The valley's beauty called to something ancient within me. Without quite knowing what I was doing, I reached out my hand toward it. This simple motion unsettled my balance. Even as Kane's hand struck out to try to catch me, I found myself teetering at the edge of the pool, and then stumbling forward. I hit the water with a great splash. Its coldness stabbed into me like a thousand icy needles. The weight of my sword, strapped to my back, helped to pull me under, down and down into a deepening gloom for what seemed forever. I pulled hard with my hands against cold currents and kicked my feet. I swam up and up toward the light streaming through the water. Finally, with a gasp of air I broke from the surface of the pool into a burst of brilliant sunshine. I shook back my wet hair. I blinked my eyes because I could not believe what they beheld. Kane and Oni and everyone else who had gathered by the pool — the Loikalii, the Avari, too — were gone. The city that I had descried within the pool now spread out all around me, amethyst towers rising up from the mountainsides to my right and left. Upon the pool's grassy banks stood tall men and women with jet black hair and eyes as bright and black as my deepest dreams.
One of them, a man wearing a blue tunic trimmed in gold and a fillet of silver binding back his long hair, held out his hand to me and pulled me dripping and shivering from the pool. A woman — I had never seen a queen so striking, not even my mother — covered me with a long, thick robe of new lamb's wool. A man who might have been her brother stood smiling at me in welcome; the diamonds encrusting his tunic shone more brilliantly than a knight's armor. All these people, I thought, were like unto the Valari of my home, only more beautiful and even nobler in aspect. It come to me then that they were Valari, the true and ancient Valari, for I knew somehow that I had stepped out upon another world and looked upon twelve of the Star People.
'Tallina ira vos,' the queenlike woman said to me. 'Lila satna garad.'
She spoke more words to me, and so did the others. As with veils pulled back to reveal a familiar fact:, their meaning became clearer and clearer. I realized that they were speaking in a language similar to ancient Ardik, which is to the language of the angels as the common tongue is to Ardik.

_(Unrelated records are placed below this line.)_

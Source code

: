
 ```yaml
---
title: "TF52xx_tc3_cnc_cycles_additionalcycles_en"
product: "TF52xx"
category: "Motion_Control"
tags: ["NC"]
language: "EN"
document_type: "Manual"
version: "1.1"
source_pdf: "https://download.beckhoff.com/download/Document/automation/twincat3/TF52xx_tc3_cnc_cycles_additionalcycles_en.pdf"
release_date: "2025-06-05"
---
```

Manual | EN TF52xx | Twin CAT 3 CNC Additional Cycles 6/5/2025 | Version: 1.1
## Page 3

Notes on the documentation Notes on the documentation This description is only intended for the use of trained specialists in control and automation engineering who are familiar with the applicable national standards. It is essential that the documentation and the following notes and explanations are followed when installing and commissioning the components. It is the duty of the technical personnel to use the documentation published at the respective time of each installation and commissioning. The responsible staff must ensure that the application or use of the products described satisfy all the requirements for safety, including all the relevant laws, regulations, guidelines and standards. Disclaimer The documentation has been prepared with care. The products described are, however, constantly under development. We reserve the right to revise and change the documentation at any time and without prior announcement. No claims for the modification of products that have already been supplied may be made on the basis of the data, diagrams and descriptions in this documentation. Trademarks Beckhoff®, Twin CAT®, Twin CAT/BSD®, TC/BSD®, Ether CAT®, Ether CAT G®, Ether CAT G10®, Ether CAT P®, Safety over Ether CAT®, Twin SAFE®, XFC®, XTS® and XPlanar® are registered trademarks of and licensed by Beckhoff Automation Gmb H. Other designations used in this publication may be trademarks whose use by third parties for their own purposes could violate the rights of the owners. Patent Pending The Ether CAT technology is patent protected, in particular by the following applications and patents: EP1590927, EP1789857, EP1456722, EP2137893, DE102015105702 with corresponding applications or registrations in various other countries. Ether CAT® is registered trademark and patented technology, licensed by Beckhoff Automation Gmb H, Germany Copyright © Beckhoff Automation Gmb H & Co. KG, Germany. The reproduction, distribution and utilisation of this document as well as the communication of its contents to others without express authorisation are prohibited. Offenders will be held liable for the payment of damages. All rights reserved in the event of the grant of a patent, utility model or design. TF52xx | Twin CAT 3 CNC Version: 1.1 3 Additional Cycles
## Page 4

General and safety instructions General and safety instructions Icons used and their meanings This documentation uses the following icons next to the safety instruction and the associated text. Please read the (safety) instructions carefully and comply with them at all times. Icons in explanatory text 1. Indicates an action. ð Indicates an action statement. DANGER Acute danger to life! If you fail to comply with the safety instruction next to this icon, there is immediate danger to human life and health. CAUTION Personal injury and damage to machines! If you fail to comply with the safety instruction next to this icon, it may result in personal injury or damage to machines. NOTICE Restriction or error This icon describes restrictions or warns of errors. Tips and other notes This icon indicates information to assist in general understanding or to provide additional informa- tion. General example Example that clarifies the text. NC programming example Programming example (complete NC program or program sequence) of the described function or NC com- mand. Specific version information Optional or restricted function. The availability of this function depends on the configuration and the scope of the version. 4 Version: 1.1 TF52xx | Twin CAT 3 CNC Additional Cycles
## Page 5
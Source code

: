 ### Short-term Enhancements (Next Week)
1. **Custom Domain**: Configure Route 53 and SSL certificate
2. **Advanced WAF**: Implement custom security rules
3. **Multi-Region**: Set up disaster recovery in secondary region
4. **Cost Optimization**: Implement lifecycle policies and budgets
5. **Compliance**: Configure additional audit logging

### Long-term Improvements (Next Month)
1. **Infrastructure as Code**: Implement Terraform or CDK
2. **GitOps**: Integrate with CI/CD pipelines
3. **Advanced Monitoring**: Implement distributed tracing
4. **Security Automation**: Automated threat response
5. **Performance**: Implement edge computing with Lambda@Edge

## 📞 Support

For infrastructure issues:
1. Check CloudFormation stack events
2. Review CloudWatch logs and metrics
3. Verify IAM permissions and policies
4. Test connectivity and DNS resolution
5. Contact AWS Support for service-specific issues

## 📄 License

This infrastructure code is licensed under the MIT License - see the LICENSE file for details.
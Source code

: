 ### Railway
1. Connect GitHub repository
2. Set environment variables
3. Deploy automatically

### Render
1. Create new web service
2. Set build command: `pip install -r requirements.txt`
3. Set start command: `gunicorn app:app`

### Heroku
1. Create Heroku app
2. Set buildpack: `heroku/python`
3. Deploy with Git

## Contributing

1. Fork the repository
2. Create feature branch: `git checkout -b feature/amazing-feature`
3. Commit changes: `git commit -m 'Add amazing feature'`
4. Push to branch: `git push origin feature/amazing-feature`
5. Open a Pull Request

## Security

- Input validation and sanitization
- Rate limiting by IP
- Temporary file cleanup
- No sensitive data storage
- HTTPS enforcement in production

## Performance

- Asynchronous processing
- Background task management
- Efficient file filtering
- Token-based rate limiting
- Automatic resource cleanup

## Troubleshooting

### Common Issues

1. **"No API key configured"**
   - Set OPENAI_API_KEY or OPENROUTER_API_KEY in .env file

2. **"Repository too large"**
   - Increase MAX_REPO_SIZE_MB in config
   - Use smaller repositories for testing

They gave me their names: Asha, Eva, Varjan, Jessur, Eldru and Shivaj. And Kavalad, Aja, Saya, Jerusha, Varda and Ramadar. They gave me to understand that they had come here to greet me; that seemed almost impossible, but I sensed that they were not lying. Something about the structure of their language made it unnatural to utter anything false or guileful. In the clear consonants and liquid vowels that poured from their beautiful lips, no less the light sparking in their eyes, I sensed only a strong intent toward goodness and truth. They each embodied these qualities, along with a nobility that I had seen in my father and mother, but few others. They were men and women, I thought, as I had always imagined men and women to be.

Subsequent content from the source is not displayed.